Aim of the task: Show every line of the data where the word "discs" can be found.

Dataset items:

↓

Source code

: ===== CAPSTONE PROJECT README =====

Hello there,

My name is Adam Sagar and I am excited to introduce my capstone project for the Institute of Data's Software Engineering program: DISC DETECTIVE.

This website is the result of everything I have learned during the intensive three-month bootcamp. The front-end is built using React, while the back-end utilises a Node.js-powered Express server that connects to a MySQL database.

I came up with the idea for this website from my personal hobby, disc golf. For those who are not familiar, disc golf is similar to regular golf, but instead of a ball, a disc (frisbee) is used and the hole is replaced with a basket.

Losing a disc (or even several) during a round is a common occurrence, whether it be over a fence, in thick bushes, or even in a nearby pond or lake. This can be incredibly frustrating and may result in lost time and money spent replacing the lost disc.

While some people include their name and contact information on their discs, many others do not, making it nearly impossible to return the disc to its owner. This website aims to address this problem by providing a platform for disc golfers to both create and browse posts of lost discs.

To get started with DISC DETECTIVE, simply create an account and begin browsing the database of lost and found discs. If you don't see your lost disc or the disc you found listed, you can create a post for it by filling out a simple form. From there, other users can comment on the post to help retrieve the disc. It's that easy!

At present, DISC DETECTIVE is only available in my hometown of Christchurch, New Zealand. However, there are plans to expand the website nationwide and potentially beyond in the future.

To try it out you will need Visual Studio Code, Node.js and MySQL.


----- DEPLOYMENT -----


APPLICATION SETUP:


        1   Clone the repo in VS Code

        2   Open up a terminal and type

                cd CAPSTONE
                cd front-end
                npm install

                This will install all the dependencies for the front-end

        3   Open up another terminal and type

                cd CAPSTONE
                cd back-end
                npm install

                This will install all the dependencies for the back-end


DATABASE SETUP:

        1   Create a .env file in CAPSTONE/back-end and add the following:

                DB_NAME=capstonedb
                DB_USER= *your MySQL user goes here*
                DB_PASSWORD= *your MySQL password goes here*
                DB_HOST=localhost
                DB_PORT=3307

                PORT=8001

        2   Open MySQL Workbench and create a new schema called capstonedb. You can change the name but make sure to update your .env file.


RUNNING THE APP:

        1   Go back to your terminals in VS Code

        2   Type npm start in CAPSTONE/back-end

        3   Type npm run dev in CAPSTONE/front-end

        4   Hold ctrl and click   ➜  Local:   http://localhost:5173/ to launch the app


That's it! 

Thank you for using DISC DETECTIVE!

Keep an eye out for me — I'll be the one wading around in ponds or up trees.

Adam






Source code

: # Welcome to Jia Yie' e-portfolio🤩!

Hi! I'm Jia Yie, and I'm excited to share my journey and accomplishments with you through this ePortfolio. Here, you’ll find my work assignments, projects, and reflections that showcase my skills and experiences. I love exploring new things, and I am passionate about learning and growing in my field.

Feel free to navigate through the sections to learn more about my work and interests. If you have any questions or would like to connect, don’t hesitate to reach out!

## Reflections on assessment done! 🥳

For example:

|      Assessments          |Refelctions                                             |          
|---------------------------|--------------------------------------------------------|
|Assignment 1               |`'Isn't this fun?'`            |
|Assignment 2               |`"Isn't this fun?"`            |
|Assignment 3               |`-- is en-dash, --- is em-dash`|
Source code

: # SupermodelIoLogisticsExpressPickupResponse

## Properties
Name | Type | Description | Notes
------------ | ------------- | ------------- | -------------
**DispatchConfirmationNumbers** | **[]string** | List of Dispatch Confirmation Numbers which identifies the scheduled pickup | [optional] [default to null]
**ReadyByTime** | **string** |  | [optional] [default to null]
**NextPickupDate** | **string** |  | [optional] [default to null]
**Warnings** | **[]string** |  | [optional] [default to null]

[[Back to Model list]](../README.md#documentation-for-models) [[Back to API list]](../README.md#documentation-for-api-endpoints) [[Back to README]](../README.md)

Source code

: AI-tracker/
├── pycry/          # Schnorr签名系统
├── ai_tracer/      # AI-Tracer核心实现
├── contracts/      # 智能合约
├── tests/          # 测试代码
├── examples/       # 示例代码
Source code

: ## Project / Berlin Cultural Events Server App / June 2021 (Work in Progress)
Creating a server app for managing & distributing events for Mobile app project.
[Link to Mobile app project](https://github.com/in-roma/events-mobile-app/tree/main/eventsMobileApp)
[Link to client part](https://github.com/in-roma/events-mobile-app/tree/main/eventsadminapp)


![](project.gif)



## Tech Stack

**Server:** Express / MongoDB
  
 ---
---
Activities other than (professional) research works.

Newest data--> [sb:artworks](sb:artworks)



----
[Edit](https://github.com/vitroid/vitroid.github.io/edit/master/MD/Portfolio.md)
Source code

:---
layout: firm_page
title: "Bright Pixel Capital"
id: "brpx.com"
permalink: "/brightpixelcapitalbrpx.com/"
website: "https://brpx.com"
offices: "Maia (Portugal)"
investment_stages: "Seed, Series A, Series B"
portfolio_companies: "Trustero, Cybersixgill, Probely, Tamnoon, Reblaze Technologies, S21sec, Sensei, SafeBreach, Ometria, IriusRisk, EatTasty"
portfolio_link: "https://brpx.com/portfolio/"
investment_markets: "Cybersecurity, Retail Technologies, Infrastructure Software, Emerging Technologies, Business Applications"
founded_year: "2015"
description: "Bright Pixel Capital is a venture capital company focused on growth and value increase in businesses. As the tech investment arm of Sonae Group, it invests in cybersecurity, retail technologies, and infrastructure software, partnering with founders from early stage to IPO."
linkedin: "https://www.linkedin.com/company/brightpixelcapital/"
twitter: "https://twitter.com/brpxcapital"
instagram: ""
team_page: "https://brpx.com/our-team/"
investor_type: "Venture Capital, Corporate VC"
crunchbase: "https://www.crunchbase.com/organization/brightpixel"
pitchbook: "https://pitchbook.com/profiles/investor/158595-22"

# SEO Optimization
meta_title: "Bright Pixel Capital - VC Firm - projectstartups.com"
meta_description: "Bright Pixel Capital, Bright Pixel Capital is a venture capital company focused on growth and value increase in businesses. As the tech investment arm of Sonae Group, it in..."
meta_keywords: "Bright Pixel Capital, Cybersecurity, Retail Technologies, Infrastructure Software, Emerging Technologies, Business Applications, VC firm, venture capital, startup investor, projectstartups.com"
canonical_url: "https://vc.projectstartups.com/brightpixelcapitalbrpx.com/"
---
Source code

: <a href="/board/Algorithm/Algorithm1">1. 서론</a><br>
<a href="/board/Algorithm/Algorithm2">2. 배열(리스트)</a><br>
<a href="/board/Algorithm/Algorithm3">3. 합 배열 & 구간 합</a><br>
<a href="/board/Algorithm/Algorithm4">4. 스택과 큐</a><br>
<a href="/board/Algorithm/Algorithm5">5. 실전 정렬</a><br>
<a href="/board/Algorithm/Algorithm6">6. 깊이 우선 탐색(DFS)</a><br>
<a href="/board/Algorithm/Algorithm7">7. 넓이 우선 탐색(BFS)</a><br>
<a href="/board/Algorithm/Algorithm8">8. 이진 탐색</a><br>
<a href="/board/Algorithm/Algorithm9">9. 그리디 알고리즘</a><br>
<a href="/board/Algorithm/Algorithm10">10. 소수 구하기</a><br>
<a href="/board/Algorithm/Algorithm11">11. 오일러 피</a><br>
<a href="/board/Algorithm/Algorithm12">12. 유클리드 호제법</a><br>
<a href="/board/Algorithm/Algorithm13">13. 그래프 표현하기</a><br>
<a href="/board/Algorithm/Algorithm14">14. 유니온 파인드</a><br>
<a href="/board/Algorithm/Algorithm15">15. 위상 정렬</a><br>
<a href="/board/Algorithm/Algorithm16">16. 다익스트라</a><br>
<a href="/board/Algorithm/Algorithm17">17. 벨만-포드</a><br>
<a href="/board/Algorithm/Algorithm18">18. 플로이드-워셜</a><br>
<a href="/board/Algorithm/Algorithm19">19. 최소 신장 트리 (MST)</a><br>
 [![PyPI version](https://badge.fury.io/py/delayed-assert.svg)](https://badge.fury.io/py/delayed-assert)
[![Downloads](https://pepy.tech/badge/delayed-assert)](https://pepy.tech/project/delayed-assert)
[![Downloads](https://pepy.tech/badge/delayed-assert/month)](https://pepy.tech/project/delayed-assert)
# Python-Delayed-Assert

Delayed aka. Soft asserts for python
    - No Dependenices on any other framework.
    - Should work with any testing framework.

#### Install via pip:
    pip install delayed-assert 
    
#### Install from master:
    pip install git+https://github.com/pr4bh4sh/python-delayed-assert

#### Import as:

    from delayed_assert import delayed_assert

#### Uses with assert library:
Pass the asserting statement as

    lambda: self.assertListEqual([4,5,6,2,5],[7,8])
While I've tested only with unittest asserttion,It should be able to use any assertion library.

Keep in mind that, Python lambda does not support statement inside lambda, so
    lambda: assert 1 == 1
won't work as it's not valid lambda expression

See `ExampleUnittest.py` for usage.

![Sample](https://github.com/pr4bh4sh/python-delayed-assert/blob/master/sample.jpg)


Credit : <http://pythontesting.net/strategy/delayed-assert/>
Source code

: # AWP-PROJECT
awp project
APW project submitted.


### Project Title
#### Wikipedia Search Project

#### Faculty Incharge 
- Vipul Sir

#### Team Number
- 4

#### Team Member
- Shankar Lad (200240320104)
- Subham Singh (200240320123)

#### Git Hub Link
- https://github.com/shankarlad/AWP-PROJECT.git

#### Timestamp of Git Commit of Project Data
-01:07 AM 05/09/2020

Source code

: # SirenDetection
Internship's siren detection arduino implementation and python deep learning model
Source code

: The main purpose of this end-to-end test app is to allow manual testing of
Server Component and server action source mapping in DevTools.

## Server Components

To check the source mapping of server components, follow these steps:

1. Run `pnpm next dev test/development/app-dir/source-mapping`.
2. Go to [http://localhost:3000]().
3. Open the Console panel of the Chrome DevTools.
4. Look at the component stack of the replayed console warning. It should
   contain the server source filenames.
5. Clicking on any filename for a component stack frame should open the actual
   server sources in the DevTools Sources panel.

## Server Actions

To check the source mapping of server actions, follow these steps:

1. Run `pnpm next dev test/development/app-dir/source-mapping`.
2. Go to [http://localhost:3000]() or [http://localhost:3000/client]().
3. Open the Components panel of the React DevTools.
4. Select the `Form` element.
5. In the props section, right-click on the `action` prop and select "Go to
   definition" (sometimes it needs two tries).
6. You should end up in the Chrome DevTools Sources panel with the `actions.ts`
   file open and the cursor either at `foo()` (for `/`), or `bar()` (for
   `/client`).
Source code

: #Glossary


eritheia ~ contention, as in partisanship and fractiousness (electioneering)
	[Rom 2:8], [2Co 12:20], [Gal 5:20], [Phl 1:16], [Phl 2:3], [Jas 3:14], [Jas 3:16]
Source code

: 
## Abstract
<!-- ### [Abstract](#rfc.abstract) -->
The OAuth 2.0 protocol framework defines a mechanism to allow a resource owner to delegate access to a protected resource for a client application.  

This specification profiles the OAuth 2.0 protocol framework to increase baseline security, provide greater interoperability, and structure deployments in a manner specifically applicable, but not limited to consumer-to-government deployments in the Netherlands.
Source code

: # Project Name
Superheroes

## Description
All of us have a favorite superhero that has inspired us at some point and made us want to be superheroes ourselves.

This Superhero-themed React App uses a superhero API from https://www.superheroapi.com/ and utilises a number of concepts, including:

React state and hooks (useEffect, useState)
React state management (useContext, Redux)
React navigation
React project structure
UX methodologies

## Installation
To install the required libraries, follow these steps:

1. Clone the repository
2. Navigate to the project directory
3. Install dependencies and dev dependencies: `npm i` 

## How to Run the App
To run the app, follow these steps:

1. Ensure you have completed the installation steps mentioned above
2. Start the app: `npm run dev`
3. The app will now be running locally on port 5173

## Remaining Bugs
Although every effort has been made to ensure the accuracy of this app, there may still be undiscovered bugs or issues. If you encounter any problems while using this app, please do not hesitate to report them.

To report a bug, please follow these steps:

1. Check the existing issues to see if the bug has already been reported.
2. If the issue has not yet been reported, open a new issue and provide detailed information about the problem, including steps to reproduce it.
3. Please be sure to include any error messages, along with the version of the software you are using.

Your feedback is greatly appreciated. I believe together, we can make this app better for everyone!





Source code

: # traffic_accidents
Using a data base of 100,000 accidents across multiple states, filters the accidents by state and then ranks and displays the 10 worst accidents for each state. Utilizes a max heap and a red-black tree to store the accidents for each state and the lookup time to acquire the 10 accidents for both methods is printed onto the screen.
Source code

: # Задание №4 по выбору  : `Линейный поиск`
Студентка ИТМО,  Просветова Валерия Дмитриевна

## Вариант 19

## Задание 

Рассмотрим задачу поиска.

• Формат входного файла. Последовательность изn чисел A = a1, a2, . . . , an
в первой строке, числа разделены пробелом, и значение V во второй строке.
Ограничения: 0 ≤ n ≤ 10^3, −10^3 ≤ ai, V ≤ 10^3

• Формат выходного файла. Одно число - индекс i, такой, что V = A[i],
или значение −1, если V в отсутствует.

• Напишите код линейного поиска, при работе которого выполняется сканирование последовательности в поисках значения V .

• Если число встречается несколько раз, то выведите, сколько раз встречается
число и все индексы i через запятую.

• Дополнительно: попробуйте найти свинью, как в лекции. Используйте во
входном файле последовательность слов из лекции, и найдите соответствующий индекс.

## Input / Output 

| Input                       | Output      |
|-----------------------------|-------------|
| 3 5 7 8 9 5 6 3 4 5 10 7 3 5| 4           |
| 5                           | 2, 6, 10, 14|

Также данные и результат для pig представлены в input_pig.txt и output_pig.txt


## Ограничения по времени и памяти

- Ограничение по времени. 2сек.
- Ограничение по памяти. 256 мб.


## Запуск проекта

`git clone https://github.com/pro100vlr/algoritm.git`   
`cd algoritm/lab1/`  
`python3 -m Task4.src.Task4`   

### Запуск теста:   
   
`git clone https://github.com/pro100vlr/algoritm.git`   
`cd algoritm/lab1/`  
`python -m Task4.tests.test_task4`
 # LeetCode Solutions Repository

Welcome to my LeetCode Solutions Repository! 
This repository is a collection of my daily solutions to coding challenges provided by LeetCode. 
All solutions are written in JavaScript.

↑

Task answer:
While some people include their name and contact information on their discs, many others do not, making it nearly impossible to return the disc to its owner. This website aims to address this problem by providing a platform for disc golfers to both create and browse posts of lost discs.
To get started with DISC DETECTIVE, simply create an account and begin browsing the database of lost and found discs. If you don't see your lost disc or the disc you found listed, you can create a post for it by filling out a simple form. From there, other users can comment on the post to help retrieve the disc. It's that easy!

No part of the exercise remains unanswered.